Hace unos años James Forman publicó su primer libro en Estados Unidos: Locking Up Our Own : Crime and Punishment in Black America (Encarcelando a los nuestros: Crimen y castigo en la América negra). En él documenta cómo las respuestas punitivistas que llevaron al encarcelamiento masivo de millones de afroamericanos en Estados Unidos fueron apoyadas en distintos momentos por líderes de la propia comunidad afroamericana. Sin conocer realmente el efecto devastador que tendrían estas políticas en sus comunidades, líderes políticos y sociales de los lugares más lastimados por la violencia homicida y el abuso de sustancias cabildearon a favor de leyes que endurecían las penas por delitos de drogas ilícitas y armas. Forman es cuidadoso en reconocer cómo el racismo contribuyó a la hecatombe, pero su trabajo muestra cómo la propia comunidad discriminada contribuyó a la crisis de encarcelamiento que hoy padece.

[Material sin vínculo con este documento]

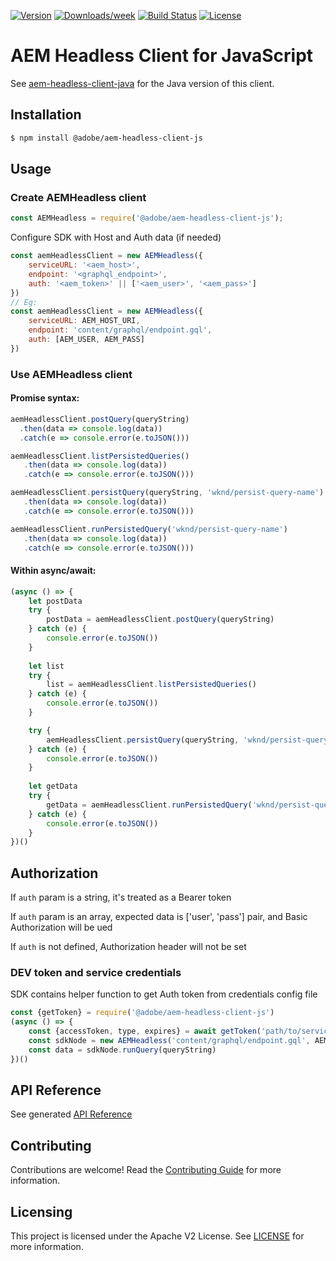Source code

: <!--
Copyright 2021 Adobe. All rights reserved.
This file is licensed to you under the Apache License, Version 2.0 (the "License");
you may not use this file except in compliance with the License. You may obtain a copy
of the License at http://www.apache.org/licenses/LICENSE-2.0

Unless required by applicable law or agreed to in writing, software distributed under
the License is distributed on an "AS IS" BASIS, WITHOUT WARRANTIES OR REPRESENTATIONS
OF ANY KIND, either express or implied. See the License for the specific language
governing permissions and limitations under the License.
-->

[![Version](https://img.shields.io/npm/v/@adobe/aem-headless-client-js.svg)](https://npmjs.org/package/@adobe/aem-headless-client-js)
[![Downloads/week](https://img.shields.io/npm/dw/@adobe/aem-headless-client-js.svg)](https://npmjs.org/package/@adobe/aem-headless-client-js)
[![Build Status](https://github.com/adobe/aem-headless-client-js/workflows/Node.js%20CI/badge.svg?branch=main)](https://github.com/adobe/aem-headless-client-js/actions)
[![License](https://img.shields.io/badge/License-Apache%202.0-blue.svg)](https://opensource.org/licenses/Apache-2.0)

# AEM Headless Client for JavaScript

See [aem-headless-client-java](https://github.com/adobe/aem-headless-client-java) for the Java version of this client.

## Installation

```bash
$ npm install @adobe/aem-headless-client-js
```

## Usage

### Create AEMHeadless client

```javascript
const AEMHeadless = require('@adobe/aem-headless-client-js');
```
Configure SDK with Host and Auth data (if needed)
```javascript
const aemHeadlessClient = new AEMHeadless({
    serviceURL: '<aem_host>',
    endpoint: '<graphql_endpoint>',
    auth: '<aem_token>' || ['<aem_user>', '<aem_pass>']
})
// Eg:
const aemHeadlessClient = new AEMHeadless({
    serviceURL: AEM_HOST_URI,
    endpoint: 'content/graphql/endpoint.gql',
    auth: [AEM_USER, AEM_PASS]
})
```
### Use AEMHeadless client 

#### Promise syntax:
```javascript
aemHeadlessClient.postQuery(queryString)
  .then(data => console.log(data))
  .catch(e => console.error(e.toJSON()))

aemHeadlessClient.listPersistedQueries()
   .then(data => console.log(data))
   .catch(e => console.error(e.toJSON()))

aemHeadlessClient.persistQuery(queryString, 'wknd/persist-query-name')
   .then(data => console.log(data))
   .catch(e => console.error(e.toJSON()))

aemHeadlessClient.runPersistedQuery('wknd/persist-query-name')
   .then(data => console.log(data))
   .catch(e => console.error(e.toJSON()))
```
#### Within async/await:
```javascript
(async () => {
    let postData
    try {
        postData = aemHeadlessClient.postQuery(queryString)
    } catch (e) {
        console.error(e.toJSON())
    }
    
    let list
    try {
        list = aemHeadlessClient.listPersistedQueries()
    } catch (e) {
        console.error(e.toJSON())
    }

    try {
        aemHeadlessClient.persistQuery(queryString, 'wknd/persist-query-name')
    } catch (e) {
        console.error(e.toJSON())
    }
    
    let getData
    try {
        getData = aemHeadlessClient.runPersistedQuery('wknd/persist-query-name')
    } catch (e) {
        console.error(e.toJSON())
    }
})()    
```

## Authorization

If `auth` param is a string, it's treated as a Bearer token

If `auth` param is an array, expected data is ['user', 'pass'] pair, and Basic Authorization will be ued

If `auth` is not defined, Authorization header will not be set

### DEV token and service credentials

SDK contains helper function to get Auth token from credentials config file

```javascript
const {getToken} = require('@adobe/aem-headless-client-js')
(async () => {
    const {accessToken, type, expires} = await getToken('path/to/service-config.json')
    const sdkNode = new AEMHeadless('content/graphql/endpoint.gql', AEM_HOST_URI, accessToken)
    const data = sdkNode.runQuery(queryString)
})()
```
## API Reference

See generated [API Reference](./api-reference.md)


## Contributing

Contributions are welcome! Read the [Contributing Guide](./.github/CONTRIBUTING.md) for more information.

## Licensing

This project is licensed under the Apache V2 License. See [LICENSE](LICENSE) for more information.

Traigo a cuenta el trabajo de Forman por el paralelo que tiene con nuestra propia historia con la prohibición. Ciertamente, el gobierno de Estados Unidos ha impulsado —impuesto incluso— estas políticas a lo largo y ancho del continente, especialmente en su frontera sur. Sin embargo, son nuestros propios líderes quienes la mantienen —y endurecen— en nuestro país, a pesar de los daños y costos a nuestras comunidades. Hace apenas unos meses, el partido en el poder —que durante las elecciones abogó por cambiar la política prohibicionista— pasó reformas jurídicas para que la prisión preventiva aplique a distintos delitos contra la salud. El gobierno de López Obrador ha impulsado una campaña contra las adicciones basado en las ideas más rancias de la prohibición: estigmatizar a los consumidores y pretender la erradicación de todo consumo. Los gobiernos anteriores no salen mejor librados. Felipe Calderón lanzó la “guerra contra las drogas”, que resultó ser una guerra contra la propia población. Nadie se lo exigió, lo hizo por oportunismo político.

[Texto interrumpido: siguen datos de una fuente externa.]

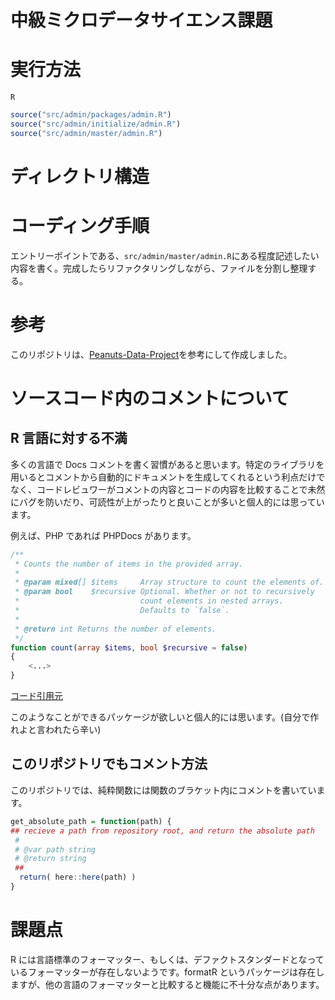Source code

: # 中級ミクロデータサイエンス課題

# 実行方法

```shell
R
```

```R
source("src/admin/packages/admin.R")
source("src/admin/initialize/admin.R")
source("src/admin/master/admin.R")
```

# ディレクトリ構造

# コーディング手順

エントリーポイントである、`src/admin/master/admin.R`にある程度記述したい内容を書く。完成したらリファクタリングしながら、ファイルを分割し整理する。

# 参考

このリポジトリは、[Peanuts-Data-Project](https://github.com/Chishio318/Peanuts-Data-Project)を参考にして作成しました。

# ソースコード内のコメントについて

## R 言語に対する不満

多くの言語で Docs コメントを書く習慣があると思います。特定のライブラリを用いるとコメントから自動的にドキュメントを生成してくれるという利点だけでなく、コードレビュワーがコメントの内容とコードの内容を比較することで未然にバグを防いだり、可読性が上がったりと良いことが多いと個人的には思っています。

例えば、PHP であれば PHPDocs があります。

```php
/**
 * Counts the number of items in the provided array.
 *
 * @param mixed[] $items     Array structure to count the elements of.
 * @param bool    $recursive Optional. Whether or not to recursively
 *                           count elements in nested arrays.
 *                           Defaults to `false`.
 *
 * @return int Returns the number of elements.
 */
function count(array $items, bool $recursive = false)
{
    <...>
}
```

[コード引用元](https://docs.phpdoc.org/3.0/guide/references/phpdoc/tags/param.html#param)

このようなことができるパッケージが欲しいと個人的には思います。(自分で作れよと言われたら辛い)

## このリポジトリでもコメント方法

このリポジトリでは、純粋関数には関数のブラケット内にコメントを書いています。

```R
get_absolute_path = function(path) {
## recieve a path from repository root, and return the absolute path
 #
 # @var path string
 # @return string
 ##
  return( here::here(path) )
}
```

# 課題点

R には言語標準のフォーマッター、もしくは、デファクトスタンダードとなっているフォーマッターが存在しないようです。formatR というパッケージは存在しますが、他の言語のフォーマッターと比較すると機能に不十分な点があります。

El caso de la marihuana es representativo de cómo la prohibición en México es un daño autoinfligido. Existe una sentencia de la Suprema Corte de Justicia de la Nación que ordena establecer un régimen que permita abastecer al uso adulto del cannabis, semejante a lo que sucede en la mayor parte de Estados Unidos y en todo Canadá; pero el Congreso mexicano se resiste a regular el mercado. No existe nada que justifique la falta de regulación, excepto los miedos y prejuicios de nuestros gobernantes.
Esta semana concluye el juicio en contra de Genaro García Luna, exsecretario de Seguridad Pública de México, juzgado en Estados Unidos por tráfico de drogas y crimen organizado. A lo largo del juicio se ha exhibido la colusión entre el gobierno mexicano y el crimen organizado, la corrupción de nuestras autoridades, pero también, como escribí en estas páginas hace unas semanas , al prohibicionismo como un sistema que fomenta el enriquecimiento ilícito de autoridades y particulares en todos los ámbitos y niveles, a costa del estado de derecho, de la salud y vida de los mexicanos. ¿A quién sirve y quién es responsable de que ese régimen subsista? Sin un cambio radical en la política de drogas habrá García Lunas cada sexenio. Lo que quizá no haya —si la protección que el gobierno extendió al General Cienfuegos se repite— serán juicios que nos permitan conocer la misma historia, otra vez.